Moreover, some embodiments may include a non-transitory computer-readable medium having instructions stored thereon for programming a computer, server, appliance, device, processor, circuit, etc. to perform functions as described and claimed herein. Examples of such non-transitory computer-readable medium include, but are not limited to, a hard disk, an optical storage device, a magnetic storage device, a Read-Only Memory (ROM), a Programmable ROM (PROM), an Erasable PROM (EPROM), an Electrically EPROM (EEPROM), Flash memory, and the like. When stored in the non-transitory computer-readable medium, software can include instructions executable by a processor or device (e.g., any type of programmable circuitry or logic) that, in response to such execution, cause a processor or the device to perform a set of operations, steps, methods, processes, algorithms, functions, techniques, etc. as described herein for the various embodiments.

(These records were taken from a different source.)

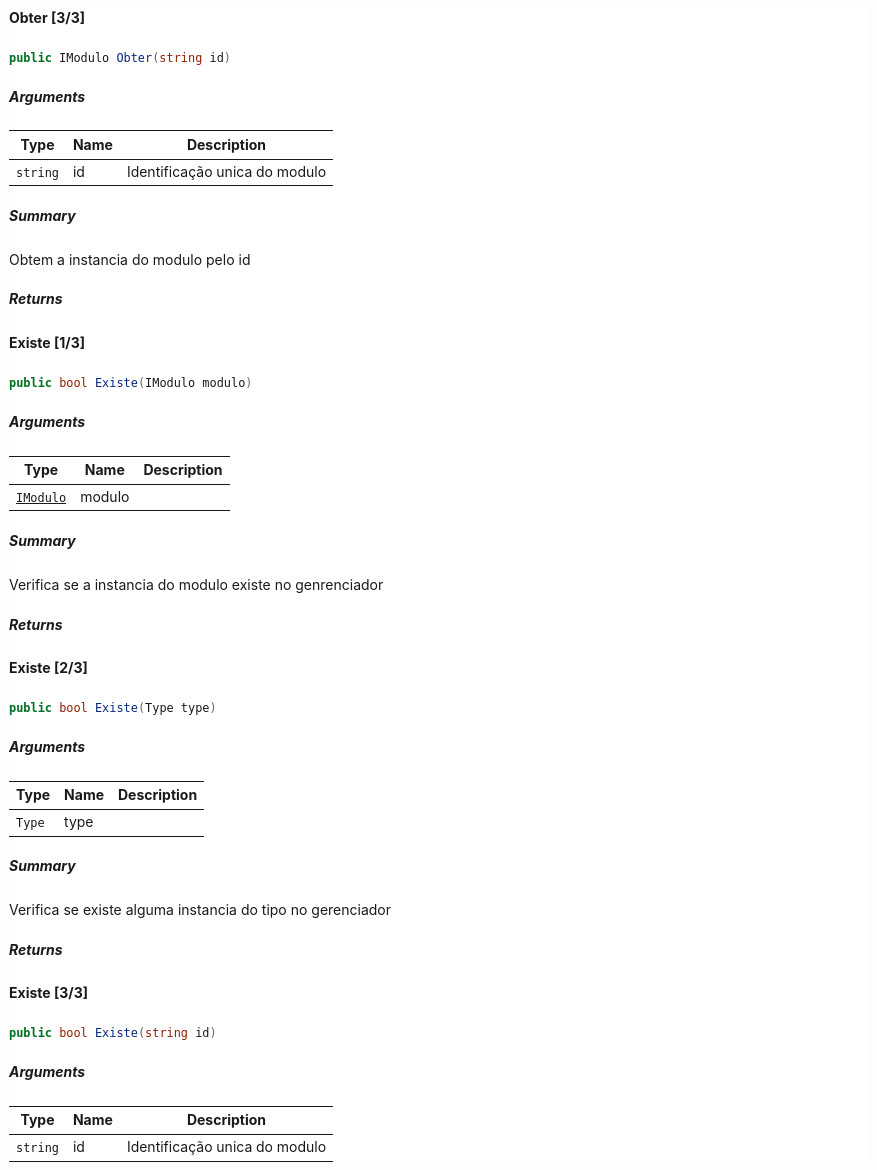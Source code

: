 
#### Obter [3/3]
```csharp
public IModulo Obter(string id)
```
##### Arguments
| Type | Name | Description |
| --- | --- | --- |
| `string` | id | Identificação unica do modulo |

##### Summary
Obtem a instancia do modulo pelo id

##### Returns


#### Existe [1/3]
```csharp
public bool Existe(IModulo modulo)
```
##### Arguments
| Type | Name | Description |
| --- | --- | --- |
| [`IModulo`](./propeusmoduloabstratointerfaces-IModulo) | modulo |  |

##### Summary
Verifica se a instancia do modulo existe no genrenciador

##### Returns


#### Existe [2/3]
```csharp
public bool Existe(Type type)
```
##### Arguments
| Type | Name | Description |
| --- | --- | --- |
| `Type` | type |  |

##### Summary
Verifica se existe alguma instancia do tipo no gerenciador

##### Returns


#### Existe [3/3]
```csharp
public bool Existe(string id)
```
##### Arguments
| Type | Name | Description |
| --- | --- | --- |
| `string` | id | Identificação unica do modulo |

Although the present disclosure has been illustrated and described herein with reference to preferred embodiments and specific examples thereof, it will be readily apparent to those of ordinary skill in the art that other embodiments and examples may perform similar functions and/or achieve like results. All such equivalent embodiments and examples are within the spirit and scope of the present disclosure, are contemplated thereby, and are intended to be covered by the following claims.